--- START ---

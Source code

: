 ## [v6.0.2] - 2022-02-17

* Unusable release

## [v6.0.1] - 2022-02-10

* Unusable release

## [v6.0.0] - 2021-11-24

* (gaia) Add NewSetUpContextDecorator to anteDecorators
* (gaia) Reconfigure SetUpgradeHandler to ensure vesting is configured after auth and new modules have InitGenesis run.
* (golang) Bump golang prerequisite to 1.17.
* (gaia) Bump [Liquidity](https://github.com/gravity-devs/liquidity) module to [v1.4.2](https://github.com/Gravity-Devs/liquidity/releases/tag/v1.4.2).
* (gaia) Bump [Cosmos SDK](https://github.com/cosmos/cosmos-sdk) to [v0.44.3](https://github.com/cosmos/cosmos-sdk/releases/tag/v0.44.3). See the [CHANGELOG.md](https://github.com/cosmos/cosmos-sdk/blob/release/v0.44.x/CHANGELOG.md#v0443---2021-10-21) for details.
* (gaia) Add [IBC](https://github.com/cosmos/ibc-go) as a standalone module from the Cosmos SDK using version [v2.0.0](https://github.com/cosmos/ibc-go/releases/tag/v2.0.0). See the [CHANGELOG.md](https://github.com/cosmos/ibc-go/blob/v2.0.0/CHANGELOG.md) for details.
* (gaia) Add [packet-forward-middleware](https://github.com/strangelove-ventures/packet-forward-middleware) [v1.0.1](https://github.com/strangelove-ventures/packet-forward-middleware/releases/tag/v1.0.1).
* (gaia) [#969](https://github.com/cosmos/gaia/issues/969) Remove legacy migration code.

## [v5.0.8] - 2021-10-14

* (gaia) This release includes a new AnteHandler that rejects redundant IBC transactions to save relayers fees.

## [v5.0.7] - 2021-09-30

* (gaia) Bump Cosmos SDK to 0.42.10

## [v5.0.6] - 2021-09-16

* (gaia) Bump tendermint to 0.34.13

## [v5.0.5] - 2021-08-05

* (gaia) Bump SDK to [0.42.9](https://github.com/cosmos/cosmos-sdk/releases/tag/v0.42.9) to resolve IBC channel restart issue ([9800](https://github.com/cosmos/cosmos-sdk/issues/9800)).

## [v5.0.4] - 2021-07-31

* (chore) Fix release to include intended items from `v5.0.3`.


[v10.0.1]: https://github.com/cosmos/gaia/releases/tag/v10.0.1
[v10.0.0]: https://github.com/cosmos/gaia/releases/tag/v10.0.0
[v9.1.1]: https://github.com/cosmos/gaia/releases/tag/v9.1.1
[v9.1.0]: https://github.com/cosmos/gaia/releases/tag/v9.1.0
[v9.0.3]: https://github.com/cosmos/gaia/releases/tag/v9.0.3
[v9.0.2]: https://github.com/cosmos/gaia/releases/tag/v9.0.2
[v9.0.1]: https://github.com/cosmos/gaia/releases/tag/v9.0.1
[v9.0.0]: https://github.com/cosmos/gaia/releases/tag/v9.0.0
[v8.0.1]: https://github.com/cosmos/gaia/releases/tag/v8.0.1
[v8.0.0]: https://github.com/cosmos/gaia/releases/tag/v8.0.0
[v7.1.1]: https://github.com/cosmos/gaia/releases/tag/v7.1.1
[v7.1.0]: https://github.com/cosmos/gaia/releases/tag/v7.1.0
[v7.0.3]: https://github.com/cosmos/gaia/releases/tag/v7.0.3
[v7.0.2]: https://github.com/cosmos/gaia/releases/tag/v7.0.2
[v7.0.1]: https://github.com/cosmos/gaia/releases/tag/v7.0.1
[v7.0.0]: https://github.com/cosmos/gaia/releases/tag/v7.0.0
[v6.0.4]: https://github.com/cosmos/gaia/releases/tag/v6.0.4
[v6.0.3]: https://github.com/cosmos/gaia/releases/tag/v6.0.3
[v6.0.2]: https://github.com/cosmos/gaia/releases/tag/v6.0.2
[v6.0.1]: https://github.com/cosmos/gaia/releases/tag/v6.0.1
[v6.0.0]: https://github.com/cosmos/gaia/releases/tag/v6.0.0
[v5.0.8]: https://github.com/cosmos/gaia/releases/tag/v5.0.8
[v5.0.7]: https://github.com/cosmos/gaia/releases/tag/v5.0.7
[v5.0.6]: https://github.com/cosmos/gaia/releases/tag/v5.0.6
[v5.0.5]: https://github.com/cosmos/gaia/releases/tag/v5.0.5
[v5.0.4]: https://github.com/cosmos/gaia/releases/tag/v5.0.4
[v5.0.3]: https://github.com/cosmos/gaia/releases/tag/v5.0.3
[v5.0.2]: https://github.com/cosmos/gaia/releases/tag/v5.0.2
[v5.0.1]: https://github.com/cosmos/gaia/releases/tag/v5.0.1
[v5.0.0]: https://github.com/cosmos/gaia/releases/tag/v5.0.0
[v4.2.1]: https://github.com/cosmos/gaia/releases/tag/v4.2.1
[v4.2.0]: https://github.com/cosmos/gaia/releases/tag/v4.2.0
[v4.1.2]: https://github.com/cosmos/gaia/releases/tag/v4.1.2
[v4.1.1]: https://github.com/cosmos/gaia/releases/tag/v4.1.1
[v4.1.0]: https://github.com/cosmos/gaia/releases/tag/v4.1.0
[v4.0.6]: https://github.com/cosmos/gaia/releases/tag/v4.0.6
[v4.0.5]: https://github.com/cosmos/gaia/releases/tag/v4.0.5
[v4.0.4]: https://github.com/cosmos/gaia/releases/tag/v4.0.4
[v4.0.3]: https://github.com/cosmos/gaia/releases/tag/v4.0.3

--- END ---
--- START ---

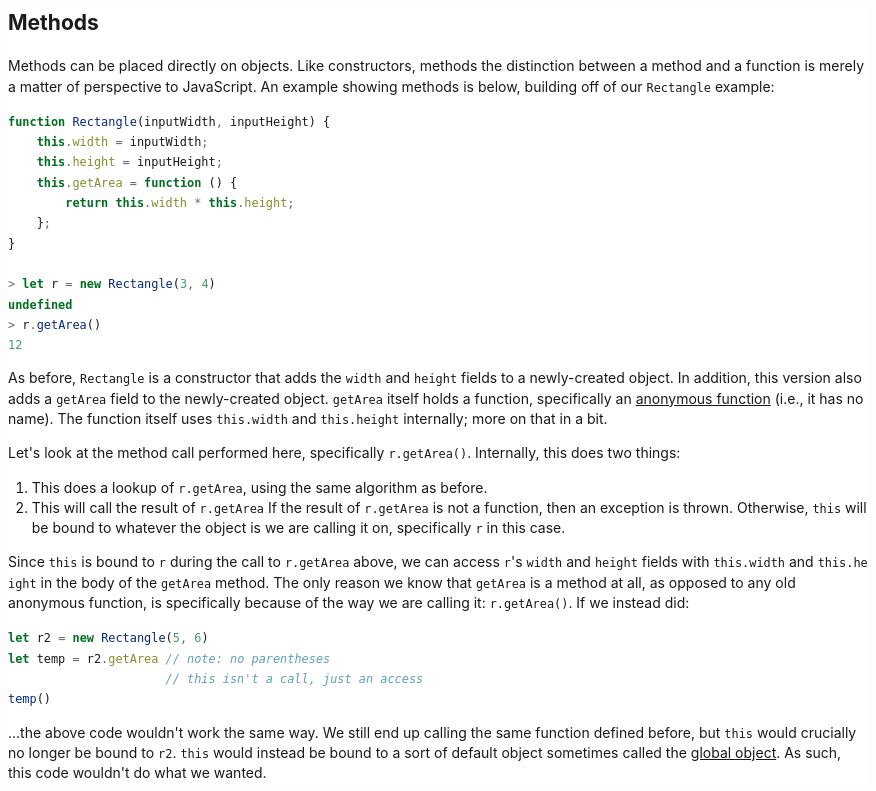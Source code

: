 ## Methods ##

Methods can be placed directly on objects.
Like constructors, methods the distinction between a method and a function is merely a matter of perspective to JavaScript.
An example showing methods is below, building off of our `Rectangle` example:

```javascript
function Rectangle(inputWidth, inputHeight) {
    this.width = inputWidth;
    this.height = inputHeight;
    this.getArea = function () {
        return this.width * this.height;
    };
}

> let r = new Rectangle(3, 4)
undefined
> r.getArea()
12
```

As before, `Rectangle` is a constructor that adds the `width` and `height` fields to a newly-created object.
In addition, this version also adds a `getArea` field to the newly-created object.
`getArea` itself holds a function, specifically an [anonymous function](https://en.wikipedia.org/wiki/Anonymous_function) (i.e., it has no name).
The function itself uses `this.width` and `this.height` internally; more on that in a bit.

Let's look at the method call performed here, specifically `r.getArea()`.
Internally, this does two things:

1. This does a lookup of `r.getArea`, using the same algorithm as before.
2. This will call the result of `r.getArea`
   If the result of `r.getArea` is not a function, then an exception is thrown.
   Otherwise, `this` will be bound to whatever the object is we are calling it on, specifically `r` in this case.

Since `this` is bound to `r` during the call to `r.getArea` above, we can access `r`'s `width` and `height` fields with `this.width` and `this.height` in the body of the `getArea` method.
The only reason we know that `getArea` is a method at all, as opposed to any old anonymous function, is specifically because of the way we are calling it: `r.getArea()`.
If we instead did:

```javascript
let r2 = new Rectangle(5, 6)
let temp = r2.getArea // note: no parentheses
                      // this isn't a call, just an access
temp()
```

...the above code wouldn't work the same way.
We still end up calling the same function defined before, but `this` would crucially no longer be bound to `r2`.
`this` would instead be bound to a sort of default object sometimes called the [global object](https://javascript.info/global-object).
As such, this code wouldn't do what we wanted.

--- END ---

■ Task to carry out:
In the data above, find the line that contains "[v6.0.4]: https://github.com/cosmos/gaia/releases/tag/v6.0.4" and the line that contains "[v5.0.6]: https://github.com/cosmos/gaia/releases/tag/v5.0.6". Repeat exactly those lines and every line between them, and only those.

■ Response box:
[v6.0.4]: https://github.com/cosmos/gaia/releases/tag/v6.0.4
[v6.0.3]: https://github.com/cosmos/gaia/releases/tag/v6.0.3
[v6.0.2]: https://github.com/cosmos/gaia/releases/tag/v6.0.2
[v6.0.1]: https://github.com/cosmos/gaia/releases/tag/v6.0.1
[v6.0.0]: https://github.com/cosmos/gaia/releases/tag/v6.0.0
[v5.0.8]: https://github.com/cosmos/gaia/releases/tag/v5.0.8
[v5.0.7]: https://github.com/cosmos/gaia/releases/tag/v5.0.7
[v5.0.6]: https://github.com/cosmos/gaia/releases/tag/v5.0.6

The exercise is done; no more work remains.